WORK TO BE COMPLETED => Starting at the first entry below, repeat all the data word for word and drop the pictures.

SUPPLIED INFORMATION =>
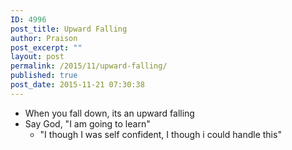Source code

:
 ```yaml
---
ID: 4996
post_title: Upward Falling
author: Praison
post_excerpt: ""
layout: post
permalink: /2015/11/upward-falling/
published: true
post_date: 2015-11-21 07:30:38
---
```

<ul>
	<li>When you fall down, its an upward falling</li>
	<li>Say God, "I am going to learn"
<ul>
	<li>"I though I was self confident, I though i could handle this"</li>
</ul>
</li>
</ul>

WRITTEN REPLY =>
Source code

:
 ```yaml
---
ID: 4996
post_title: Upward Falling
author: Praison
post_excerpt: ""
layout: post
permalink: /2015/11/upward-falling/
published: true
post_date: 2015-11-21 07:30:38
---
```

<ul>
	<li>When you fall down, its an upward falling</li>
	<li>Say God, "I am going to learn"
<ul>
	<li>"I though I was self confident, I though i could handle this"</li>
</ul>
</li>
</ul>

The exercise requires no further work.